← Back to Recent PostsDon't write module-level code in Python

Don't write module-level code in Python

January 11, 2023

You may have heard that it's bad form to write code at the module level in Python. Why is that, though? In this blog I'll answer that question and provide some hints on how to avoid writing code at the module level in Python.

Why not write code at the module level?

The simplest answer is that any code written in a Python module is run on import. Basically, importing a module has the same effect as running it on its own as a script.

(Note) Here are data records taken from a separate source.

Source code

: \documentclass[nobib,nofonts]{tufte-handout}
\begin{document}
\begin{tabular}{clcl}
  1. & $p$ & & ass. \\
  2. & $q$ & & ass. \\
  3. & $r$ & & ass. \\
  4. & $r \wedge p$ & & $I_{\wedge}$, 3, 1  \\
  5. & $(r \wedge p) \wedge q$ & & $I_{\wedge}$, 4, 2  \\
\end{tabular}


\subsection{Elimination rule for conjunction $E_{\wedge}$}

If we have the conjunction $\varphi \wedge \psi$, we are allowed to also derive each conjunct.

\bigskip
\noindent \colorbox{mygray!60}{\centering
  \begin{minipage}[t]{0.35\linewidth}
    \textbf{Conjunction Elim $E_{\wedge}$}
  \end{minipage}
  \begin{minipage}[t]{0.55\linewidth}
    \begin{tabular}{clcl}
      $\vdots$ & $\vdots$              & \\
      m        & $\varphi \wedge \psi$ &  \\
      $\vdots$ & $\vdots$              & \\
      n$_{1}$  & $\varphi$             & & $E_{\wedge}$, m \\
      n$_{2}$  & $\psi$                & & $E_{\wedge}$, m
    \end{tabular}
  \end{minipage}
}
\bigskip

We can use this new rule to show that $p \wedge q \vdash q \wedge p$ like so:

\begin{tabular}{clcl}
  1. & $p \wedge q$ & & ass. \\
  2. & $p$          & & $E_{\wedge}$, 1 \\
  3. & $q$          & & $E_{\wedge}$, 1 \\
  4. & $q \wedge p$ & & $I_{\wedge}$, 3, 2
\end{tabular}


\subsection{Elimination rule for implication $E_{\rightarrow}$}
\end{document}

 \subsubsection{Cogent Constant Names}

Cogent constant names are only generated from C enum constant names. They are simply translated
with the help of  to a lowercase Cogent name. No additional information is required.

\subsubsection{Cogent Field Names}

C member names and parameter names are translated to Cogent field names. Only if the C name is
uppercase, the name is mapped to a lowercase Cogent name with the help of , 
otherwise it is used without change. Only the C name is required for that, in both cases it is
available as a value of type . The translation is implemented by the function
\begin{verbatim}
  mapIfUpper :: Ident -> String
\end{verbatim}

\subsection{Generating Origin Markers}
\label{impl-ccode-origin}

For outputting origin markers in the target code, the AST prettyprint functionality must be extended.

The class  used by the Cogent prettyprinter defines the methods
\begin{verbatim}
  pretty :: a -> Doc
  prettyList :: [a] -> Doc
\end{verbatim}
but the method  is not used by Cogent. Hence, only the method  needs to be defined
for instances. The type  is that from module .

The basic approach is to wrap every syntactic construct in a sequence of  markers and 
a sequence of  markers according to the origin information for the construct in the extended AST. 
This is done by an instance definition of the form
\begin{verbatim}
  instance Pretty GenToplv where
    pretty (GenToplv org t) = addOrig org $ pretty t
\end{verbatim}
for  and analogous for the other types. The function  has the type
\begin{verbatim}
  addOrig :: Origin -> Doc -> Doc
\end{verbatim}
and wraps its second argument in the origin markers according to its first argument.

Let's try it out. We'll create a Python file called a_module.py

# a_module.py
print('Hello from a module!')

Now let's make a file called main.py and import a_module:

# main.py
import a_module

If we run main.py we'll see the following:

$ python3 main.py
Hello from a module!

So basically, importing a_module is the same as just running it by itself:

$ python3 a_module.py
Hello from a module!

Why is this a problem?

TL;DR: writing code at the module level can expensive code to run when we don't expect it to and can cause data to go stale when it seems like it shouldn't.

Truthfully, writing code at the module-level isn't a problem in and of itself. In fact it can be useful in some cases. In others, though, it can be a real problem. Let's look at a simple application to find out out.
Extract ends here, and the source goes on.